¿Quién dijo que en verano no hay noticias?   

 

Suele pensarse que el verano es una época de descanso, de inactividad, un tiempo en el que no se acumulan propósitos de enmienda como en Año Nuevo, una estación en la que el calor borra todas las huellas. Menos común es ver en el estío un momento de cambios decisivos, cuando soñolientas intuiciones se convierten en decisiones, cuando simples corazonadas se hacen realidad meses más tarde. Cuántas historias de amor y de ruptura se forjan en estas semanas, cuántos hobbies devinieron en vocaciones, cuántos viajes o lecturas de esos días nos transformaron para siempre.
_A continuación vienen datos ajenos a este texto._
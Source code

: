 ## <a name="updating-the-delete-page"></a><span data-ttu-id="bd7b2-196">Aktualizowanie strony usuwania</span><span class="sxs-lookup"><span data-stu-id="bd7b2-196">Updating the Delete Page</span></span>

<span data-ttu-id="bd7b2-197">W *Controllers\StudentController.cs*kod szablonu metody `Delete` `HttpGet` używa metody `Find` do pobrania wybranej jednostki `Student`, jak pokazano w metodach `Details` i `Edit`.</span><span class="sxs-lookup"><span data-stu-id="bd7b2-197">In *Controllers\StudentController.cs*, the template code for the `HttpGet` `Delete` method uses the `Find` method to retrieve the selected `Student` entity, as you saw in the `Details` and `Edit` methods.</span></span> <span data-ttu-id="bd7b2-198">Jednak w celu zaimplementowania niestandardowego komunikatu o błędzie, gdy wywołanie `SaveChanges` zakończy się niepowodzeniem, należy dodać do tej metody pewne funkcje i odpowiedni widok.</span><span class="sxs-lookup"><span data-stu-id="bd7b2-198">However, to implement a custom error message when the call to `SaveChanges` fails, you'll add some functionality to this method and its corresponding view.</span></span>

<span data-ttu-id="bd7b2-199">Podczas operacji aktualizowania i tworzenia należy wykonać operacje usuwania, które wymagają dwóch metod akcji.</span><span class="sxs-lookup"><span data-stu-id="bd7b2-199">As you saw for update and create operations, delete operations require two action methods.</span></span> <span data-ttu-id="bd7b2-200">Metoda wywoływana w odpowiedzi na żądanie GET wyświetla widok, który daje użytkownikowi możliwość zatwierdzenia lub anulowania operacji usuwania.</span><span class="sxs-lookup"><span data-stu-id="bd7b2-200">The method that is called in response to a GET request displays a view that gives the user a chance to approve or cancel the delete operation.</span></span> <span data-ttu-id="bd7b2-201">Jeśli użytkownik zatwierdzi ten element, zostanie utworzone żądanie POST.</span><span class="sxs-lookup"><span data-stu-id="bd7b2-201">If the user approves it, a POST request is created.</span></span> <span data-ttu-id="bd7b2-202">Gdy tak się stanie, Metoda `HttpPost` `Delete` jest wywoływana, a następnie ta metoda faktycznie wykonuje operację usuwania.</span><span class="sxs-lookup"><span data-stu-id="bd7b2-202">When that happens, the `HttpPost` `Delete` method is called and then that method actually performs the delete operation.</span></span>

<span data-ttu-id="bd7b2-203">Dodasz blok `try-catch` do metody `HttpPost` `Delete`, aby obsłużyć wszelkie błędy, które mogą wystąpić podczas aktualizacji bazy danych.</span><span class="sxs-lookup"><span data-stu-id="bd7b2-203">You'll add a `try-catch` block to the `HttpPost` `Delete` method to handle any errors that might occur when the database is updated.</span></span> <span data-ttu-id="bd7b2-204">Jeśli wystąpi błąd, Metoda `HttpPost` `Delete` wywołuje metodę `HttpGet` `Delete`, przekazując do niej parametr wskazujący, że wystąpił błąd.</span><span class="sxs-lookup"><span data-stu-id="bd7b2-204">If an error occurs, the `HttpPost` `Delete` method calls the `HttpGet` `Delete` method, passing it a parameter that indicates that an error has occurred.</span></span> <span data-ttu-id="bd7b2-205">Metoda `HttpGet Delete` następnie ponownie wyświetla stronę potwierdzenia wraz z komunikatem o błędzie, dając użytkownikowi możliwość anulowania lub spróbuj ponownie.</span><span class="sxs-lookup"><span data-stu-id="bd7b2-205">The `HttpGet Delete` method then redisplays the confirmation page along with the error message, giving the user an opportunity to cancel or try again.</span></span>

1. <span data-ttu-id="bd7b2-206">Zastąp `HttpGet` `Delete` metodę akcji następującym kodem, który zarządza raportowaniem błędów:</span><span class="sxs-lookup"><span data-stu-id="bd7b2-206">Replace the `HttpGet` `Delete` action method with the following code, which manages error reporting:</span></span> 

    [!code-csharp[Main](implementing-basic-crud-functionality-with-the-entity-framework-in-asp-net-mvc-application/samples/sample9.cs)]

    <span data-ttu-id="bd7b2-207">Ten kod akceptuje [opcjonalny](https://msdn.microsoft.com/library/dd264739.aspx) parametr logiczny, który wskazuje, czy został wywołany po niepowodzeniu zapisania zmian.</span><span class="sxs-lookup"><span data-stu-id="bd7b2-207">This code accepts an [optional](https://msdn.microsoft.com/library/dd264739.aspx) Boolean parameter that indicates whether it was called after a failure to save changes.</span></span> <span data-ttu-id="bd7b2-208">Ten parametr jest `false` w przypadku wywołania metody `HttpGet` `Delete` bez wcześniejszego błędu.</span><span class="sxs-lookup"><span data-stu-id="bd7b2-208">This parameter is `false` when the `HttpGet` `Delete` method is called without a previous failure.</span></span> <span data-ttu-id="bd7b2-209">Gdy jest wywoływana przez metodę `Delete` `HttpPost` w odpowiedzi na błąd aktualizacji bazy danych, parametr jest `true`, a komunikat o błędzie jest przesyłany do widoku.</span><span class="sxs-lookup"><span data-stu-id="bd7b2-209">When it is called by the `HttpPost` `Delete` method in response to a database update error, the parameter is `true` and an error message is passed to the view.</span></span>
Dice el tópico también que en verano no hay noticias. Un lugar común que no resiste la prueba de los hechos. En estos meses se ha decidido a menudo el destino de las naciones, incluso del mundo, aunque la experiencia de los contemporáneos de los acontecimientos desafíe la interpretación posterior de los historiadores. Como dijo el escritor austriaco Stefan Zweig: “La historia niega a los contemporáneos la posibilidad de conocer en sus inicios los grandes movimientos que determinan su época”. ¿Sospecharon los austriacos que el asesinato de su príncipe heredero en Sarajevo un 28 de junio de 1914 era el final del mundo que habían conocido? ¿Advirtieron los españoles la trascendencia de que un 21 de julio de 1959 el Consejo de Ministros, al aprobar el Plan de Estabilización, sentaba las bases para la modernización de España? ¿O que el 3 de julio de 1976 Adolfo Suárez era nombrado presidente del Gobierno y empezaba una transición democrática?  A escala mundial, esas noticias del verano produjeron una transformación mayor, casi un cambio de época: el 6 de agosto de 1945 la bomba de Hiroshima daba comienzo a la era atómica y, hace nada, una mañana de 2001, el 11-S inauguraba el siglo XXI.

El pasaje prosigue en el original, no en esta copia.